Proofs, Not Statistics — Formal Verification for AI Guardrails
Every AI security product on the market ships with the same sentence: "tested against 10,000 attacks." That is statistics over a sample. Today raucle-detect v0.9.0 ships the alternative — actual SMT-backed proofs that no tool-call, URL, or SQL query a bounded agent can emit will violate its policy.
The number "10,000" is doing an enormous amount of work in the average AI-security pitch deck. It is the entire substance of the safety claim: a vendor ran their guardrail against some test set, the guardrail blocked most of it, and from that the buyer is asked to infer that the next attack — the one nobody has thought of yet — will also be blocked. Software security spent the 1990s and 2000s outgrowing exactly this argument. Memory-safety bugs weren't eliminated by testing harder; they were eliminated by writing code in languages where the bug class is structurally impossible to express. We can borrow that move.

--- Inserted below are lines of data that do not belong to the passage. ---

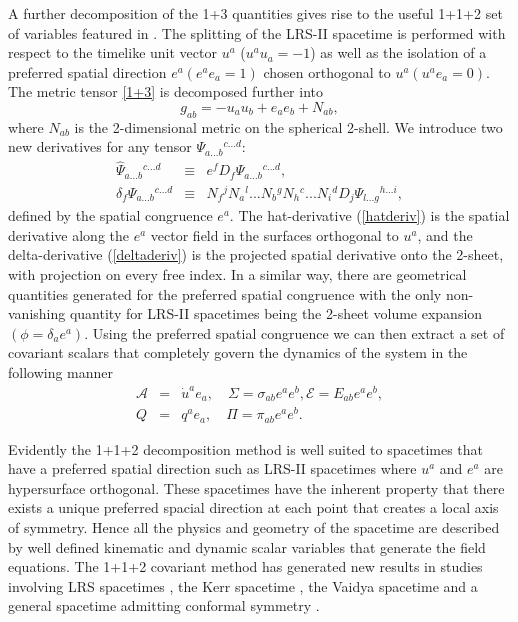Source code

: \documentclass[abstract=on,notitlepage,superscriptaddress,nofootinbib,aps,showpacs,twocolumn,prd]{revtex4}
\newcommand{\0}{^{(0)}}
\newcommand{\1}{^{(1)}}
\newcommand{\2}{^{(2)}}
\newcommand{\3}{{}^{(3)}}
\begin{document}
A further decomposition of the 1+3 quantities gives rise to the useful 1+1+2 set of variables featured in  \cite{clarksonbarrett}. The splitting of the LRS-II spacetime is performed with respect to the timelike unit vector $u^a$ ($u^au_a = -1$) as well as the isolation of a preferred spatial direction $e^a (e^ae_a = 1)$ chosen orthogonal to $u^a (u^a e_a = 0)$. The metric tensor \eqref{1+3} is decomposed further into
\begin{equation}
g_{ab}=-u_a u_b+e_a e_b+N_{ab},
\end{equation}
where $N_{ab}$ is the 2-dimensional metric on the spherical 2-shell. We introduce two new derivatives for any tensor ${\Psi_{a...b}{}^{c...d}}$:
\begin{eqnarray}
\label{hatderiv}
\hat{\Psi}_{a...b}{}^{c...d} &\equiv& e^{f} D_{f} \Psi_{a...b}{}^{c...d}, \\
\label{deltaderiv}
\delta_{f}\Psi_{a...b}{}^{c...d} &\equiv& N_{f}{}^{j} N_{a}{}^{l} ... N_{b}{}^{g} N_{h}{}^{c} ... N_{i}{}^{d}  D_{j}\Psi_{l...g}{}^{h...i}, 
\end{eqnarray}
defined by the spatial congruence ${e^{a}}$. The hat-derivative (\ref{hatderiv}) is the spatial derivative along the ${e^{a}}$ vector field in the surfaces orthogonal to ${u^{a}}$, and the delta-derivative (\ref{deltaderiv}) is the projected spatial derivative onto the 2-sheet, with projection on every free index. In a similar way, there are geometrical quantities generated for the preferred spatial congruence with the only non-vanishing quantity for LRS-II spacetimes being the 2-sheet volume expansion $(\phi = \delta_a e^a)$. Using the preferred spatial congruence we can then extract a set of covariant scalars that completely govern the dynamics of the system in the following manner
\begin{eqnarray}
\mathcal{A} &=& \dot{u}^a e_a, \quad \Sigma = \sigma_{ab}e^a e^b, \mathcal{E} = E_{ab}e^a e^b, \nonumber\\
 Q &=& q^a e_a, \quad \Pi = \pi_{ab}e^a e^b.
\end{eqnarray}

Evidently the 1+1+2 decomposition method is well suited to spacetimes that have a preferred spatial direction such as LRS-II spacetimes where $u^a$ and $e^a$ are hypersurface orthogonal. These spacetimes have the inherent property that there exists a unique preferred spacial direction at each point that creates a local axis of symmetry. Hence all the physics and geometry of the spacetime are described by well defined kinematic and dynamic scalar variables that generate the field equations. The 1+1+2 covariant method has generated new results in studies involving LRS spacetimes \cite{sayuri}, the Kerr spacetime \cite{kerr}, the Vaidya spacetime \cite{vaidya} and a general spacetime admitting conformal symmetry \cite{CKV}.
\end{document}
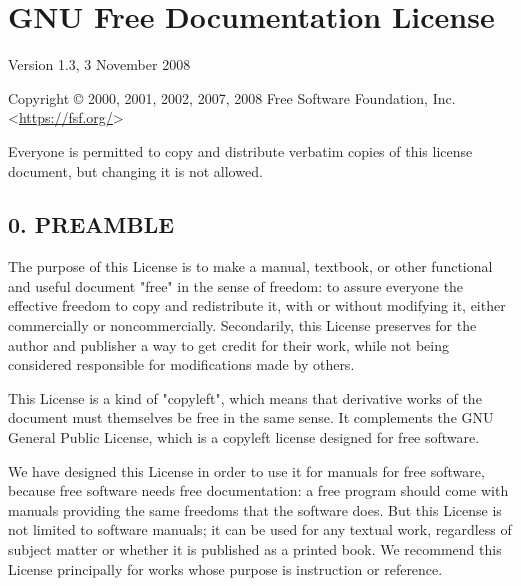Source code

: \chapter{GNU Free Documentation License}
\label{chap:FDL}
Version 1.3, 3 November 2008\par
Copyright © 2000, 2001, 2002, 2007, 2008 Free Software Foundation, Inc. <\url{https://fsf.org/}> \par
Everyone is permitted to copy and distribute verbatim copies of this license document, but changing it is not allowed.
\section{0. PREAMBLE}
The purpose of this License is to make a manual, textbook, or other functional and useful document "free" in the sense of freedom: to assure everyone the effective freedom to copy and redistribute it, with or without modifying it, either commercially or noncommercially. Secondarily, this License preserves for the author and publisher a way to get credit for their work, while not being considered responsible for modifications made by others.\par
This License is a kind of "copyleft", which means that derivative works of the document must themselves be free in the same sense. It complements the GNU General Public License, which is a copyleft license designed for free software.\par
We have designed this License in order to use it for manuals for free software, because free software needs free documentation: a free program should come with manuals providing the same freedoms that the software does. But this License is not limited to software manuals; it can be used for any textual work, regardless of subject matter or whether it is published as a printed book. We recommend this License principally for works whose purpose is instruction or reference.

The trick is to narrow the question. You cannot prove anything useful about the space of all English strings, because the grammar is unbounded and the semantics are open. But agentic AI doesn't ultimately act in English. It acts through machine-readable interfaces: a JSON tool call, an HTTP request, a SQL query. Those grammars are bounded. The set of strings an agent can emit through them is enumerable. Over those, we can prove things.
Three first-cut provers
v0.9.0 ships three. Each takes a grammar and a policy and returns one of three outcomes: PROVEN, REFUTED with a concrete counterexample, or UNDECIDED when the solver times out.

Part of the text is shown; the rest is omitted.